- The Washington Times - Monday, May 28, 2007

Richard Thompson

Sweet Warrior

Shout Factory

The drab cover, the military allusions in the artwork and even the title, “Sweet Warrior,” all portend protest songs from Richard Thompson, alternative folk-rock’s elder statesman.

Mr. Thompson delivers, as promised, an adrenaline-charged throbbing rocker against American involvement in Iraq, “Dad’s Gonna Kill Me.” In this song of uncertainty told from the soldier’s point of view, “Dad” is short for Baghdad.

The disc’s title, though, comes not from the soldier’s story, but from an Edmund Spenser sonnet reprinted inside the booklet. The warriors here, for the most part, are men and women engaged on the chaotic battlefield of love.

The antiwar song no doubt will garner some notice for its line, “at least we’re winning on the Fox Evening News.” It is predictable and merely clever, perhaps the weakest of the 14 songs on the disc, Mr. Thompson’s first electrified recording since 2003’s “The Old Kit Bag.”

The song that follows “Dad,” titled “Poppy Red,” is by contrast deep and poetic, with an infectious melody built around oscillating scales. It rewards listeners with its half-tone increments and other musical surprises as it tells of a lover’s death and the singer’s sad memories.

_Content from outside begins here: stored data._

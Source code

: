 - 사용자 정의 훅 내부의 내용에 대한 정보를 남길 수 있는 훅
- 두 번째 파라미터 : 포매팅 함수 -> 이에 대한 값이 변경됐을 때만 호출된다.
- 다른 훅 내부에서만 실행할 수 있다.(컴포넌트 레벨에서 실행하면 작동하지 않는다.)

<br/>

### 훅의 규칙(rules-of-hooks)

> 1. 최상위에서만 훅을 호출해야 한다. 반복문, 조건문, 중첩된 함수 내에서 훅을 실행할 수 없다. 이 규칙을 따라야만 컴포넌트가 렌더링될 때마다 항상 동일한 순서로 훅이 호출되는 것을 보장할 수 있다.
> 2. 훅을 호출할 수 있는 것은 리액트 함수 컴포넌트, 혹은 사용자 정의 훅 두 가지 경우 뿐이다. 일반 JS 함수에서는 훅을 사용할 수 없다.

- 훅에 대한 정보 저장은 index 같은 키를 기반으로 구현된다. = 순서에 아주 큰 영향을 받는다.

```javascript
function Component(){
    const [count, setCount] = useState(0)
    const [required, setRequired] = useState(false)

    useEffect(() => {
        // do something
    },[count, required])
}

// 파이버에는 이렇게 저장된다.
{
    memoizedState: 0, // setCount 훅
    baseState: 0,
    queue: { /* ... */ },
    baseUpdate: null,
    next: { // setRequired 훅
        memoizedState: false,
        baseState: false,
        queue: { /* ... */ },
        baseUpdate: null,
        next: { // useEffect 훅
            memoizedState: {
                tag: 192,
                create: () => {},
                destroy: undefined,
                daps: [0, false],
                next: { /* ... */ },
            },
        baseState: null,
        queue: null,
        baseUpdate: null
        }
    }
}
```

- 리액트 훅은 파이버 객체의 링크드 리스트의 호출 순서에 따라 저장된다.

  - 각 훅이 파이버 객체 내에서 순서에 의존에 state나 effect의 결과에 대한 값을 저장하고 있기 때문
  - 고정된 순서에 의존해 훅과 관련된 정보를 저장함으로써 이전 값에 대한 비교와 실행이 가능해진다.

Mr. Thompson is a master song craftsman, a founding member of the British folk-rock group Fairport Convention, whose thick catalog wisely borrows from traditional themes.

His unique style of lead guitar, which relies heavily on folk-influenced finger picking, veers perilously close to the edge in several of these songs, though. It’s entertaining and unpredictable, a style that relies almost exclusively on attack and hardly acknowledges the concept of sustain.

In his ballad of unrequited love, “Take Care the Road You Choose,” Mr. Thompson establishes a rich, if languorous melody line and then practically noodles it into another song during the instrumental break.

“Francesca,” with its reggae-inspired beat, asks rhetorically who was responsible for turning a lovely young woman into a prostitute.

In “Johnny’s Far Away,” a rocking jig featuring a guest appearance by Nickel Creek fiddler Sara Watkins, Mr. Thompson sings of marital indiscretions involving a touring Celtic musician and his wife. All is forgiven when Johnny comes home and “charms her with eleven battered roses.”

Mr. Thompson’s sense of humor is evident in what will no doubt be the two crowd pleasers during his 20-date June tour, at the Bonnaroo festival July 15, and in a fall tour planned to commence in September.

In “Mr. Stupid,” he recounts a bitter divorce hearing in which he promises not to speak out and risk offending the judge, but to “act just as dumb, dear, as you really think I am.” The refrain draws on simian and circus imagery to great effect: “Bring the crowd and laugh out loud, Mr. Stupid’s back in town.”

A bad relationship also is key to yet another song that invokes lower primates and carnival images, “Bad Monkey,” in which the singer advises a woman not to fall prey to her lover’s mood swings. This tune also incorporates a reckless guitar lead that very nearly wanders into another key before returning home.

Mr. Thompson revisits the warrior theme in the penultimate track, “Guns are the Tongues,” the story of Carrie, a black widow-like character who uses her wiles to cultivate guerrilla fighters, and Little Joe, her latest victim who is killed by a car bomb.